* **Exercise details**:
Go through the entries, filter for the word "visual", and copy every line that has it.

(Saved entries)
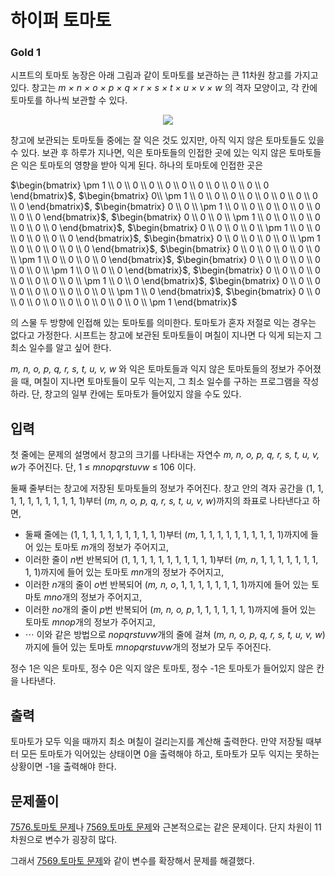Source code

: # 하이퍼 토마토

### Gold 1

시프트의 토마토 농장은 아래 그림과 같이 토마토를 보관하는 큰 11차원 창고를 가지고 있다. 창고는 *m × n × o × p × q × r × s × t × u × v × w* 의 격자 모양이고, 각 칸에 토마토를 하나씩 보관할 수 있다.

<p align=center>
    <img src=hypertomato.avif>
</p>

창고에 보관되는 토마토들 중에는 잘 익은 것도 있지만, 아직 익지 않은 토마토들도 있을 수 있다. 보관 후 하루가 지나면, 익은 토마토들의 인접한 곳에 있는 익지 않은 토마토들은 익은 토마토의 영향을 받아 익게 된다. 하나의 토마토에 인접한 곳은

$\begin{bmatrix} \pm 1 \\ 0 \\ 0 \\ 0 \\ 0 \\ 0 \\ 0 \\ 0 \\ 0 \\ 0 \\ 0 \end{bmatrix}$,
$\begin{bmatrix} 0\\ \pm 1 \\ 0 \\ 0 \\ 0 \\ 0 \\ 0 \\ 0 \\ 0 \\ 0 \\ 0 \end{bmatrix}$,
$\begin{bmatrix} 0 \\ 0 \\ \pm 1 \\ 0 \\ 0 \\ 0 \\ 0 \\ 0 \\ 0 \\ 0 \\ 0 \end{bmatrix}$,
$\begin{bmatrix} 0 \\ 0 \\ 0 \\ \pm 1 \\ 0 \\ 0 \\ 0 \\ 0 \\ 0 \\ 0 \\ 0 \end{bmatrix}$,
$\begin{bmatrix} 0 \\ 0 \\ 0 \\ 0 \\ \pm 1 \\ 0 \\ 0 \\ 0 \\ 0 \\ 0 \\ 0 \end{bmatrix}$,
$\begin{bmatrix} 0 \\ 0 \\ 0 \\ 0 \\ 0 \\ \pm 1 \\ 0 \\ 0 \\ 0 \\ 0 \\ 0 \end{bmatrix}$,
$\begin{bmatrix} 0 \\ 0 \\ 0 \\ 0 \\ 0 \\ 0 \\ \pm 1 \\ 0 \\ 0 \\ 0 \\ 0 \end{bmatrix}$,
$\begin{bmatrix} 0 \\ 0 \\ 0 \\ 0 \\ 0 \\ 0 \\ 0 \\ \pm 1 \\ 0 \\ 0 \\ 0 \end{bmatrix}$,
$\begin{bmatrix} 0 \\ 0 \\ 0 \\ 0 \\ 0 \\ 0 \\ 0 \\ 0 \\ \pm 1 \\ 0 \\ 0 \end{bmatrix}$,
$\begin{bmatrix} 0 \\ 0 \\ 0 \\ 0 \\ 0 \\ 0 \\ 0 \\ 0 \\ 0 \\ \pm 1 \\ 0 \end{bmatrix}$,
$\begin{bmatrix} 0 \\ 0 \\ 0 \\ 0 \\ 0 \\ 0 \\ 0 \\ 0 \\ 0 \\ 0 \\ \pm 1 \end{bmatrix}$

의 스물 두 방향에 인접해 있는 토마토를 의미한다. 토마토가 혼자 저절로 익는 경우는 없다고 가정한다. 시프트는 창고에 보관된 토마토들이 며칠이 지나면 다 익게 되는지 그 최소 일수를 알고 싶어 한다.

*m, n, o, p, q, r, s, t, u, v, w* 와 익은 토마토들과 익지 않은 토마토들의 정보가 주어졌을 때, 며칠이 지나면 토마토들이 모두 익는지, 그 최소 일수를 구하는 프로그램을 작성하라. 단, 창고의 일부 칸에는 토마토가 들어있지 않을 수도 있다.

## 입력
첫 줄에는 문제의 설명에서 창고의 크기를 나타내는 자연수 *m, n, o, p, q, r, s, t, u, v, w*가 주어진다. 단, 1 ≤ *mnopqrstuvw* ≤ 106 이다.

둘째 줄부터는 창고에 저장된 토마토들의 정보가 주어진다. 창고 안의 격자 공간을 (1, 1, 1, 1, 1, 1, 1, 1, 1, 1, 1)부터 (*m, n, o, p, q, r, s, t, u, v, w*)까지의 좌표로 나타낸다고 하면,

- 둘째 줄에는 (1, 1, 1, 1, 1, 1, 1, 1, 1, 1, 1)부터 (*m*, 1, 1, 1, 1, 1, 1, 1, 1, 1, 1)까지에 들어 있는 토마토 *m*개의 정보가 주어지고,
- 이러한 줄이 *n*번 반복되어  (1, 1, 1, 1, 1, 1, 1, 1, 1, 1, 1)부터 (*m, n*, 1, 1, 1, 1, 1, 1, 1, 1, 1)까지에 들어 있는 토마토 *mn*개의 정보가 주어지고,
- 이러한 *n*개의 줄이 *o*번 반복되어 (*m, n, o*, 1, 1, 1, 1, 1, 1, 1, 1)까지에 들어 있는 토마토 *mno*개의 정보가 주어지고,
- 이러한 *no*개의 줄이 *p*번 반복되어 (*m, n, o, p*, 1, 1, 1, 1, 1, 1, 1)까지에 들어 있는 토마토 *mnop*개의 정보가 주어지고,
- ⋯ 이와 같은 방법으로 *nopqrstuvw*개의 줄에 걸쳐 (*m, n, o, p, q, r, s, t, u, v, w*)까지에 들어 있는 토마토 *mnopqrstuvw*개의 정보가 모두 주어진다.

정수 1은 익은 토마토, 정수 0은 익지 않은 토마토, 정수 -1은 토마토가 들어있지 않은 칸을 나타낸다.

## 출력
토마토가 모두 익을 때까지 최소 며칠이 걸리는지를 계산해 출력한다. 만약 저장될 때부터 모든 토마토가 익어있는 상태이면 0을 출력해야 하고, 토마토가 모두 익지는 못하는 상황이면 -1을 출력해야 한다.

## 문제풀이
[7576.토마토 문제](https://www.acmicpc.net/problem/7576)나 [7569.토마토 문제](https://www.acmicpc.net/problem/7569)와 근본적으로는 같은 문제이다. 단지 차원이 11차원으로 변수가 굉장히 많다.

그래서 [7569.토마토 문제](../7569)와 같이 변수를 확장해서 문제를 해결했다.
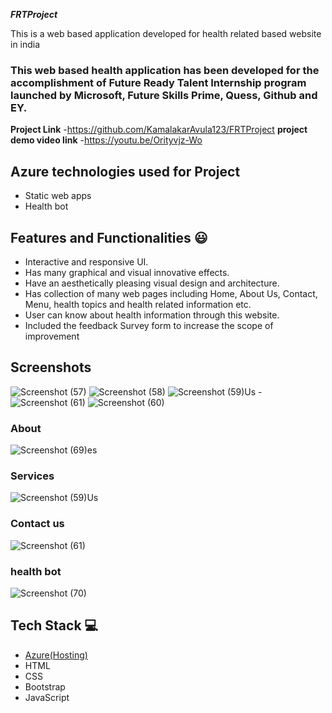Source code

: 
***FRTProject***

This is a web based application developed for health related based website in india

### This web based health application has been developed for the accomplishment of Future Ready Talent Internship program launched by Microsoft, Future Skills Prime, Quess, Github and EY.


**Project Link** -https://github.com/KamalakarAvula123/FRTProject
**project demo video link** -https://youtu.be/Orityvjz-Wo
## Azure technologies used for Project

- Static web apps
- Health bot

## Features and Functionalities 😃

- Interactive and responsive UI.
- Has many graphical and visual innovative effects.
- Have an aesthetically pleasing visual design and architecture.
- Has collection of many web pages including Home, About Us, Contact, Menu, health topics and health related information etc.
- User can know about health information through this website.
- Included the feedback Survey form to increase the scope of improvement 

## Screenshots


![Screenshot (57)](https://user-images.githubusercontent.com/110113992/210934461-8cb24c71-acf7-4f81-947f-653f9c121441.png)
![Screenshot (58)](https://user-images.githubusercontent.com/110113992/210934497-e71884cb-2e88-4866-9adc-3ba26602a846.png)
 ![Screenshot (59)](https://user-images.githubusercontent.com/110113992/210934523-76f1eb84-b8ec-4b18-a4bc-47c2a51df76e.png)Us -
 ![Screenshot (61)](https://user-images.githubusercontent.com/110113992/210934769-24bf1753-c1f3-4fe8-a500-fab725e5a7c5.png)
![Screenshot (60)](https://user-images.githubusercontent.com/110113992/210934792-1506618c-c1de-43b7-b68f-8994e46701bb.png)

 
### About

![Screenshot (69)](https://user-images.githubusercontent.com/110113992/210936746-7c07d2fe-aa09-47dd-a9fb-de216f3fa8b5.png)es
### Services
![Screenshot (59)](https://user-images.githubusercontent.com/110113992/210934523-76f1eb84-b8ec-4b18-a4bc-47c2a51df76e.png)Us 

### Contact us 
![Screenshot (61)](https://user-images.githubusercontent.com/110113992/210934769-24bf1753-c1f3-4fe8-a500-fab725e5a7c5.png)

### health bot
![Screenshot (70)](https://user-images.githubusercontent.com/110113992/210936940-ff8caed9-192a-44aa-9d07-f029f3ae8764.png)


## Tech Stack 💻

- [Azure(Hosting)](https://azure.microsoft.com/en-in/features/azure-portal/)
- HTML
- CSS
- Bootstrap
- JavaScript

* **Answer space**:
- Has many graphical and visual innovative effects.
- Have an aesthetically pleasing visual design and architecture.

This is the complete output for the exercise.